Such a heavily military bent to the polity and society, and even to the economy and culture, actually complicates any general assessment of politics in the 1960s. Although it is common simply to label the entirety of Park’s rule from 1961 to 1979 as an era of “military dictatorship,” in the 1960s, at least, the military facet of rule outstripped the dictatorship. On the occasion of the formal transition to civilian government in 1963, Park shed his officer’s uniform to run in the presidential election, which he narrowly won, but much of the cabinet and Park’s top advisors came from the military. His re-election in 1967 was a more comfortable affair (over the same opponent, coincidentally) but, throughout the 1960s, Park had to deal with constraints imposed by the formalities of republicanism, including opposition from national assembly members, activists, workers, and especially students.

ECONOMIC TAKEOFF

Park made it clear that his highest priority throughout his first decade of rule was to lift the country out of poverty and set it on the path to economic modernization through industrialization. For the most part, he accomplished both of these goals, although it took
the entirety of the decade, and the economy encountered problems with rice shortages. Borrowing an approach found in communist systems, Park deployed the model of the “Five-Year Plan” for national economic development, with clear-cut goals and blueprints for pursuing a growth strategy managed by skilled bureaucrats. Park’s government promulgated the First Five-Year Plan in 1962, the same year that it also designated the city of Ulsan on the southeastern coast a special industrial development zone. Ulsan would become the home region for the Hyundai Corporation’s manufacturing juggernaut. By the end of 1966, the final year of the plan, there were indeed signs of major infrastructural and urban growth, as well as of the drive for exports gaining full force. One of the most visible transformations had taken place in 1964, when some areas in the country were the first to experience twenty-four-hour electricity provision, engendering a dramatic lifestyle change by expanding the scope of night time activity. Indeed, materially and otherwise, especially in the urban areas, conditions continued to improve, and the people’s perspectives on the world, especially those of the youth, widened with greater exposure to foreign cultural and material products.
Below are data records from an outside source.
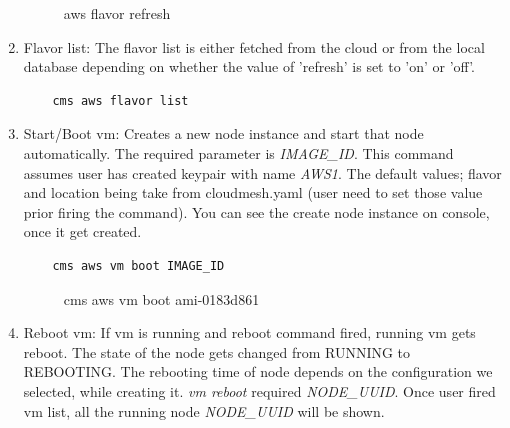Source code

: \documentclass[9pt,twocolumn,twoside]{../../styles/osajnl}
\begin{document}
\begin{enumerate}
	\begin{figure}[h!]
		\centering
		\caption{aws flavor refresh }
		\label{fig:flavorlist}
	\end{figure}
	
	\item Flavor list: The flavor list is either fetched from the cloud or from the local database depending on whether the value of 'refresh' is set to 'on' or 'off'.
	
	\begin{verbatim}
    cms aws flavor list
	\end{verbatim}
	
    \item Start/Boot vm: Creates a new node instance and start that node automatically. The required parameter is \textit{IMAGE\_ID}. This command assumes user has created keypair with name \textit{AWS1}. The default values; flavor and location being take from cloudmesh.yaml (user need to set those value prior firing the command). You can see the create node instance on console, once it get created.
    
    \begin{verbatim}
    cms aws vm boot IMAGE_ID
    \end{verbatim}
    
   	\begin{figure}[h!]
	   	\centering
	   	\caption{cms aws vm boot ami-0183d861 }
	   	\label{fig:vmboot}
    \end{figure}

    \item Reboot vm: If vm is running and reboot command fired, running vm gets reboot. The state of the node gets changed from RUNNING to 	REBOOTING. The rebooting time of node depends on the configuration we selected, while creating it. \textit{vm reboot} required \textit{NODE\_UUID}. Once user fired vm list, all the running node \textit{NODE\_UUID} will be shown.
    

\end{enumerate}
\end{document}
The Second Five-Year Plan, beginning in 1967, more explicitly targeted export-oriented growth as the primary goal, which would lay the foundation, in turn, for a shift toward heavy industry. That year the government finalized plans to establish a nationally-owned steel venture, the Pohang Iron and Steel Company, or POSCO. POSCO became incorporated the next year and went on to supply the major industries of shipbuilding, auto manufacturing, and construction through which South Korea became an industrial power. 1967 also witnessed the creation of a special export manufacturing zone in southwestern Seoul, the famed Kuro Industrial Park. With its concentration of toiling workers producing everything from shoes and clothes to machinery, the Kuro Industrial Park eventually turned into a symbol of the sacrifices and lives of the South Korean labor force. Korean workers, the economic miracle’s backbone that the state and big business exploited for the comparative advantage of cheap labor, suffered conditions not unlike their counterparts throughout the modern world. Many South Korean workers
fiercely resisted this heavy-handed state control and even won significant legal concessions through union actions, but prodded by calls for national sacrifice and the promises of material gain, they too mostly fell in line with the larger industrialization drive. This inclination, together with a dedication to education and training, made the work force the most indispensable element of the South Korean success story.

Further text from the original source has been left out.